Folder names are labelled by the index of the interpolated structure
(0-indexed; ``00``, ``01`` etc as for VASP NEB calculations) or the
fractional displacement along the interpolation path between structures
(e.g. ``delQ_0.0``, ``delQ_0.1``, ``delQ_-0.1`` etc), depending on the
input ``n_images``/``displacements`` settings.
Note that for NEB calculations, the the lattice vectors and order of sites
(atomic indices) must be consistent in both ``struct1`` and ``struct2``.
This can be ensured by using the ``orient_s2_like_s1()`` function in
``doped.utils.configurations``, as shown in the ``doped`` tutorials. This
is also desirable for CC diagrams, as the atomic indices are assumed to
match for many parsing and plotting functions (e.g. in ``nonrad`` and
``CarrierCapture.jl``), but is not strictly necessary. If the input
structures are detected to be different (symmetry-inequivalent) geometries
(e.g. not a simple defect migration between two symmetry-equivalent sites),
but have mis-matching orientations/ positions (such that they do not
correspond to the shortest linear path between them), a warning will be
raised. See the ``doped`` configuration coordinate / NEB path generation
tutorial for a deeper explanation. (TODO)
If only ``n_images`` is set (and ``displacements`` is ``None``)(default),
then only one set of interpolated structures is written (in other words,
assuming a standard NEB/PES calculation is being performed). If
``displacements`` (and possibly ``displacements2``) is set, then two sets
of interpolated structures are written (in other words, assuming a CC /
non-radiative recombination calculation is being performed, where the two
sets of structures are to be calculated in separate charge/spin etc
states).
Args:
struct1 (Structure): Initial structure.
struct2 (Structure): Final structure.
output_dir (PathLike):
Directory to write the interpolated structures to.

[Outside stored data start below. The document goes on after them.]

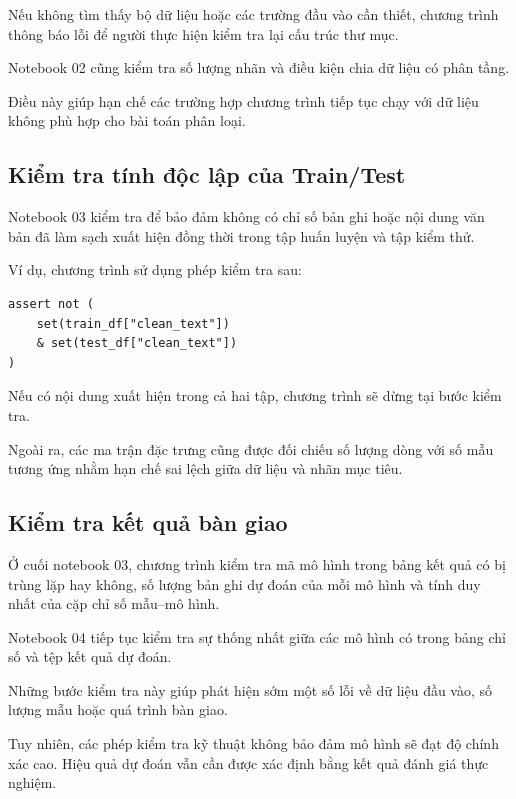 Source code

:Nếu không tìm thấy bộ dữ liệu hoặc các trường đầu vào cần thiết, chương trình thông báo lỗi để người thực hiện kiểm tra lại cấu trúc thư mục.

Notebook 02 cũng kiểm tra số lượng nhãn và điều kiện chia dữ liệu có phân tầng.

Điều này giúp hạn chế các trường hợp chương trình tiếp tục chạy với dữ liệu không phù hợp cho bài toán phân loại.


\subsection{Kiểm tra tính độc lập của Train/Test}

Notebook 03 kiểm tra để bảo đảm không có chỉ số bản ghi hoặc nội dung văn bản đã làm sạch xuất hiện đồng thời trong tập huấn luyện và tập kiểm thử.

Ví dụ, chương trình sử dụng phép kiểm tra sau:

\begin{verbatim}
assert not (
    set(train_df["clean_text"])
    & set(test_df["clean_text"])
)
\end{verbatim}

Nếu có nội dung xuất hiện trong cả hai tập, chương trình sẽ dừng tại bước kiểm tra.

Ngoài ra, các ma trận đặc trưng cũng được đối chiếu số lượng dòng với số mẫu tương ứng nhằm hạn chế sai lệch giữa dữ liệu và nhãn mục tiêu.


\subsection{Kiểm tra kết quả bàn giao}

Ở cuối notebook 03, chương trình kiểm tra mã mô hình trong bảng kết quả có bị trùng lặp hay không, số lượng bản ghi dự đoán của mỗi mô hình và tính duy nhất của cặp chỉ số mẫu--mô hình.

Notebook 04 tiếp tục kiểm tra sự thống nhất giữa các mô hình có trong bảng chỉ số và tệp kết quả dự đoán.

Những bước kiểm tra này giúp phát hiện sớm một số lỗi về dữ liệu đầu vào, số lượng mẫu hoặc quá trình bàn giao.

Tuy nhiên, các phép kiểm tra kỹ thuật không bảo đảm mô hình sẽ đạt độ chính xác cao. Hiệu quả dự đoán vẫn cần được xác định bằng kết quả đánh giá thực nghiệm.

Defaults to
"Configuration_Coordinate" if ``displacements`` is set, otherwise
"NEB".
n_images (int):
Number of images to interpolate between ``struct1`` and
``struct2``, or a list of fractional interpolation values
(displacements) to use. Note that ``n_images`` is ignored if
``displacements`` is set (in which case CC / non-radiative
recombination calculations are assumed -- generating two sets of
interpolated structures -- otherwise a standard NEB / PES
calculation is assumed -- generating one set of structures).
Default: 7
displacements (np.ndarray or list):
Displacements to use for ``struct1`` along the linear
transformation path to ``struct2``. If set, then CC / non-radiative
recombination calculations are assumed, and two sets of
interpolated structures will be written to file. If set and
``displacements2`` is not set, then the same set of displacements
is used for both sets of interpolated structures. Default: ``None``
displacements2 (np.ndarray or list):
Displacements to use for ``struct2`` along the linear
transformation path to ``struct1``. If not set and
``displacements`` is not ``None``, then the same set of
displacements is used for both sets of interpolated structures.
Default: ``None``
"""
path_structs = get_path_structures(struct1, struct2, n_images, displacements, displacements2)

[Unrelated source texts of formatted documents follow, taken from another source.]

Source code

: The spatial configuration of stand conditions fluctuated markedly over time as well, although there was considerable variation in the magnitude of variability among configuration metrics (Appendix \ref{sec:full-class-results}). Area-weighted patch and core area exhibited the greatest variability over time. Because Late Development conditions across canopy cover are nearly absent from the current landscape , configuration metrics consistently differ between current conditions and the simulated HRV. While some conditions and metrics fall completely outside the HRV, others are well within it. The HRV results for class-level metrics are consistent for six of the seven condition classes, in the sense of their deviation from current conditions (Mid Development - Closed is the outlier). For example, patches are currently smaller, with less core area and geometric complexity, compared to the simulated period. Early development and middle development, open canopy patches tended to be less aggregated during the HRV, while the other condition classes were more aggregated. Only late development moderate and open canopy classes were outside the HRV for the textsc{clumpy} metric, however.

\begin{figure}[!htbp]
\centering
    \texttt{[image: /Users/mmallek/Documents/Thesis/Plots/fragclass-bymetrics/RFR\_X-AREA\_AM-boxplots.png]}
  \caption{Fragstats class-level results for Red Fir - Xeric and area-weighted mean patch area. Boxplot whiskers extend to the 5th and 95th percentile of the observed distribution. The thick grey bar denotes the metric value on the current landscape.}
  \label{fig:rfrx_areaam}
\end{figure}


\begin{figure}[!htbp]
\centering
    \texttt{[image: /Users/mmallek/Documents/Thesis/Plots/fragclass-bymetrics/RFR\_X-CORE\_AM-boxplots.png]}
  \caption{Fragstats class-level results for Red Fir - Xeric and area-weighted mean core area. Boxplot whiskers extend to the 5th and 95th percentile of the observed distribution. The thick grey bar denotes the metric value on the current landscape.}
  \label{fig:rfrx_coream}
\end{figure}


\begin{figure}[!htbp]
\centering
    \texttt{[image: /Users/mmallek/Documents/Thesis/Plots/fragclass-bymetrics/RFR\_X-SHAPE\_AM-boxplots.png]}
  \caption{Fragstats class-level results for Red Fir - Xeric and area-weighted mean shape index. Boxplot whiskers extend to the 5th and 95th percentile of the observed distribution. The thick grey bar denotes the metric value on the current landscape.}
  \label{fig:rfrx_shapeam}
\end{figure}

path_struct_dicts = [path_structs] if isinstance(path_structs, dict) else list(path_structs)
output_dir = output_dir or ("Configuration_Coordinate" if displacements is not None else "NEB")

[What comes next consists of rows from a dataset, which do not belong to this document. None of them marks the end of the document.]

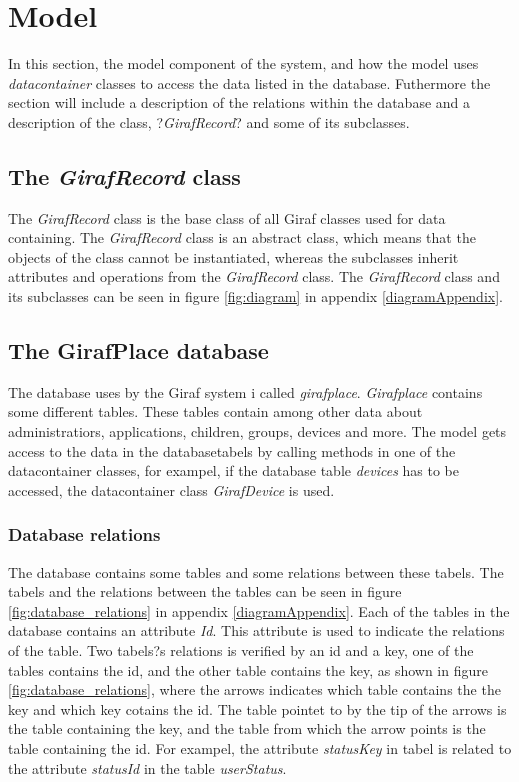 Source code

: \section{Model}
\label{model}

In this section, the model component of the system, and how the model uses \textit{datacontainer} classes to access the data listed in the database. Futhermore the section will include a description of the relations within the database and a description of the class, ?\textit{GirafRecord}? and some of its subclasses.

\subsection{The \textit{GirafRecord} class}
The \textit{GirafRecord} class is the base class of all Giraf classes used for data containing. The \textit{GirafRecord} class is an abstract class, which means that the objects of the class cannot be instantiated, whereas the subclasses inherit attributes and operations from the \textit{GirafRecord} class. The \textit{GirafRecord} class and its subclasses can be seen in figure \ref{fig:diagram} in appendix \ref{diagramAppendix}.

\subsection{The GirafPlace database}
The database uses by the Giraf system i called \textit{girafplace}. \textit{Girafplace} contains some different tables. These tables contain among other data about administratiors, applications, children, groups, devices and more.
The model gets access to the data in the databasetabels by calling methods in one of the datacontainer classes, for exampel, if the database table \textit{devices} has to be accessed, the datacontainer class \textit{GirafDevice} is used.

\subsubsection{Database relations}
The database contains some tables and some relations between these tabels. The tabels and the relations between the tables can be seen in figure \ref{fig:database_relations} in appendix \ref{diagramAppendix}.
Each of the tables in the database contains an attribute \textit{Id}. This attribute is used to indicate the relations of the table. Two tabels?s relations is verified by an id and a key, one of the tables contains the id, and the other table contains the key, as shown in figure \ref{fig:database_relations}, where the arrows indicates which table contains the the key and which key cotains the id. The table pointet to by the tip of the arrows is the table containing the key, and the table from which the arrow points is the table containing the id. 
For exampel, the attribute  \textit{statusKey} in tabel  is related to the attribute \textit{statusId} in the table \textit{userStatus}.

for i, path_struct_dict in enumerate(path_struct_dicts):
for folder, struct in path_struct_dict.items():
PES_dir = f"PES_{i+1}" if len(path_struct_dicts) > 1 else ""
path_to_folder = f"{output_dir}/{PES_dir}/{folder}"
os.makedirs(path_to_folder, exist_ok=True)
struct.to(filename=f"{path_to_folder}/POSCAR", fmt="poscar")
# TODO: Quick tests
# TODO: Re-orient directly in generation functions, but with option not to?